E’ con queste parole che il Centro Studi di Confindustria, nel suo “scenario” di giugno, descrive il quadro in cui si muovono le aziende italiane. Siamo in netta scivolata, avverte: dal 2007 al 2011 siamo caduti dal quinto all’ottavo posto nella graduatoria dei primi venti Paesi per produzione manifatturiera, sorpassati appunto da India, Brasile e Corea del Sud. La Cina è rimasta saldamente in testa alla classifica mondiale dopo aver scalzato, tre anni fa, gli Usa.
La nostra quota di produzione, invece, in cinque anni, è scesa dal 4,5 al 3,3 per cento (quella dell’Eurozona dal 27,1 al 21 per cento) e dai segnali che arrivano dalle fabbriche non pare che la tendenza vada mutando. L’Inps, infatti, fa notare un nuovo balzo nelle ore di cassa integrazione richieste dalle aziende durante il mese di maggio: sono aumentate del 2,7 rispetto allo stesso mese dell’anno scorso e del 22,5 per cento rispetto all’aprile 2012.
La domanda interna sta subendo i colpi «di una vera e propria prolungata contrazione», ma anche il quadro dell’export è in piena fase di trasformazione. La crisi, segnala il rapporto di Confindustria, sta mettendo a dura prova quella che per decenni è stata la bandiera del “made in Italy”: il settore della moda e del design. La quota del «fashion» – fra il 1991 e il 2011 – è scesa dal 21,5 al 13,9% delle esportazioni. C’è anche una buona notizia. A dispetto della «débacle di computer ed elettrodomestici», la quota generale dei prodotti con maggiore intensità  tecnologica ed economie di scala è salita dal 60,8 al 66,9 per cento. 
Nei fatti questa è una delle poche voci positive del rapporto, quella che ispira a Corrado Passera, ministro dello Sviluppo, una lettura meno oscura sui dati forniti dalla impese. «Stiamo comunque parlando di un Paese, il nostro, che anche in un momento così difficile vede le sue esportazioni crescere oltre il 10 per cento», ha detto.
Ma in realtà  ai mali vecchi (i 180 giorni che devono passare prima che un’azienda possa essere pagata dalla Pubblica amministrazione) se ne sono aggiunti di nuovi. In Emilia, avverte il presidente di Confindustria Giorgio Squinzi, per via del terremoto che ha messo in ginocchio una delle zone più attive del Paese, «potrebbe esserci uno stop produttivo di 4-6 mesi, con una perdita per l’Italia di qualche frazione di Pil». Oltre diecimila posti sono a rischio. 

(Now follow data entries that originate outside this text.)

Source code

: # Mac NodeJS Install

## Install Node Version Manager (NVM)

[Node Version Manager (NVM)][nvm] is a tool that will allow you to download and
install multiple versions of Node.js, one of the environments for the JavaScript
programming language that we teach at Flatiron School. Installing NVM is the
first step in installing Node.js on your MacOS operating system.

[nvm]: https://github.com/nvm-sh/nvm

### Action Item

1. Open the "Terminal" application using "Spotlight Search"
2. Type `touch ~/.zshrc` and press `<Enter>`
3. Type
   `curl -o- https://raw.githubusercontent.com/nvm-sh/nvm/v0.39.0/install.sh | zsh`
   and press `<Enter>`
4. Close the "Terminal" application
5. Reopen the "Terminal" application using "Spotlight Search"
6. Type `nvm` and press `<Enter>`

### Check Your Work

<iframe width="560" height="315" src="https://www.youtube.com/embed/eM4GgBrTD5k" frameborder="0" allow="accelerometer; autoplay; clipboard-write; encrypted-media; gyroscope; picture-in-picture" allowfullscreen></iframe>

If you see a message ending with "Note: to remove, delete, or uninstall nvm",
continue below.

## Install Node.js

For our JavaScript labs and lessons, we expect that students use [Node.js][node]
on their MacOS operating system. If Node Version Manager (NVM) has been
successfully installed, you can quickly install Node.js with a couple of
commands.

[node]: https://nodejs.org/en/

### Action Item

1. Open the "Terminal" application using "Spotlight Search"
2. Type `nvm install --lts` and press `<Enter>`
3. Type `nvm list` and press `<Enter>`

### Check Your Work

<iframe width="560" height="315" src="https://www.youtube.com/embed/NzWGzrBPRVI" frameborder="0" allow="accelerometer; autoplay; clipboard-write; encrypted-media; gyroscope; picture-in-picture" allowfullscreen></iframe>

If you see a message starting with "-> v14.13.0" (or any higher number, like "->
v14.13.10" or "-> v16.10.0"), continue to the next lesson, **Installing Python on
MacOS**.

Confindustria fa un po’ di autocritica, ma lancia anche un allarme alla politica. Il rapporto denuncia un «alto grado di inerzia» delle stesse aziende. Tra il 2000 ed il 2010 la quota di imprese che non ha accresciuto la propria dimensione ha raggiunto il tetto del 66 per cento sul totale. Solo il 16 per cento è riuscito ad «ingrandirsi», un altro 18 è stato invece costretto al «ridimensionamento» per via della crisi. Fuori dalle fabbriche non c’è stato aiuto: «I nostro – avverte Fulvio Conti, vicepresidente di Confindustria per il Centro Studi – è un Paese lento, manca una visione di lungo periodo, manca un progetto che identifichi le priorità  e le linee di sviluppo».